- _PROMPT_
Return, from the material below, each line in which "więc" occurs.

** Opening SOURCE DATA block **

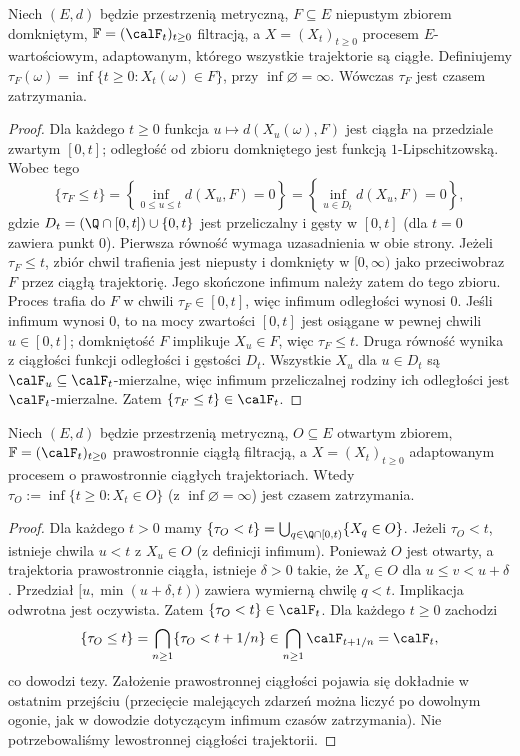 \begin{twierdzenie}
\label{thm:hitting-closed}
Niech $(E,d)$ będzie przestrzenią metryczną,
$F\subseteq E$ niepustym zbiorem domkniętym,
$\mathbb F=(\calF_t)_{t\ge0}$ filtracją, a
$X=(X_t)_{t\ge0}$ procesem $E$-wartościowym,
adaptowanym, którego wszystkie trajektorie są ciągłe.
Definiujemy $\tau_F(\omega)=\inf\{t\ge0:X_t(\omega)\in F\}$,
przy $\inf\varnothing=\infty$.
Wówczas $\tau_F$ jest czasem zatrzymania.
\end{twierdzenie}
\begin{proof}
Dla każdego $t\ge0$ funkcja
$u\mapsto d(X_u(\omega),F)$ jest ciągła na
przedziale zwartym $[0,t]$; odległość od zbioru
domkniętego jest funkcją $1$-Lipschitzowską.
Wobec tego
\[
\{\tau_F\le t\}
=\left\{\inf_{0\le u\le t}d(X_u,F)=0\right\}
=\left\{\inf_{u\in D_t}d(X_u,F)=0\right\},
\]
gdzie $D_t=(\Q\cap[0,t])\cup\{0,t\}$ jest przeliczalny
i gęsty w $[0,t]$ (dla $t=0$ zawiera punkt $0$).
Pierwsza równość wymaga uzasadnienia w obie strony.
Jeżeli $\tau_F\le t$, zbiór chwil trafienia jest
niepusty i domknięty w $[0,\infty)$ jako przeciwobraz
$F$ przez ciągłą trajektorię. Jego skończone infimum
należy zatem do tego zbioru. Proces trafia do $F$
w chwili $\tau_F\in[0,t]$, więc infimum odległości
wynosi $0$. Jeśli infimum wynosi $0$,
to na mocy zwartości $[0,t]$ jest osiągane w pewnej
chwili $u\in[0,t]$; domkniętość $F$ implikuje
$X_u\in F$, więc $\tau_F\le t$.
Druga równość wynika z ciągłości funkcji odległości
i gęstości $D_t$.
Wszystkie $X_u$ dla $u\in D_t$ są
$\calF_u\subseteq\calF_t$-mierzalne,
więc infimum przeliczalnej rodziny ich odległości
jest $\calF_t$-mierzalne. Zatem
$\{\tau_F\le t\}\in\calF_t$.
\end{proof}

\begin{twierdzenie}
Niech $(E,d)$ będzie przestrzenią metryczną,
$O\subseteq E$ otwartym zbiorem,
$\mathbb F=(\calF_t)_{t\ge0}$ prawostronnie ciągłą filtracją,
a $X=(X_t)_{t\ge0}$ adaptowanym procesem o prawostronnie
ciągłych trajektoriach. Wtedy
$\tau_O:=\inf\{t\ge0:X_t\in O\}$ (z $\inf\varnothing=\infty$)
jest czasem zatrzymania.
\end{twierdzenie}
\begin{proof}
Dla każdego $t>0$ mamy
$\{\tau_O<t\}=\bigcup_{q\in\Q\cap[0,t)}\{X_q\in O\}$.
Jeżeli $\tau_O<t$, istnieje chwila $u<t$ z $X_u\in O$
(z definicji infimum). Ponieważ $O$ jest otwarty,
a trajektoria prawostronnie ciągła, istnieje $\delta>0$
takie, że $X_v\in O$ dla $u\le v<u+\delta$.
Przedział $[u,\min(u+\delta,t))$ zawiera wymierną
chwilę $q<t$. Implikacja odwrotna
jest oczywista. Zatem $\{\tau_O<t\}\in\calF_t$.
Dla każdego $t\ge0$ zachodzi
\[
\{\tau_O\le t\}=\bigcap_{n\ge1}\{\tau_O<t+1/n\}
\in\bigcap_{n\ge1}\calF_{t+1/n}=\calF_t,
\]
co dowodzi tezy. Założenie prawostronnej ciągłości
pojawia się dokładnie w ostatnim przejściu (przecięcie
malejących zdarzeń można liczyć po dowolnym ogonie,
jak w dowodzie dotyczącym infimum czasów zatrzymania).
Nie potrzebowaliśmy lewostronnej ciągłości trajektorii.
\end{proof}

** Closing SOURCE DATA block **

- _RESULT OF THE TASK_
w chwili $\tau_F\in[0,t]$, więc infimum odległości
$X_u\in F$, więc $\tau_F\le t$.
więc infimum przeliczalnej rodziny ich odległości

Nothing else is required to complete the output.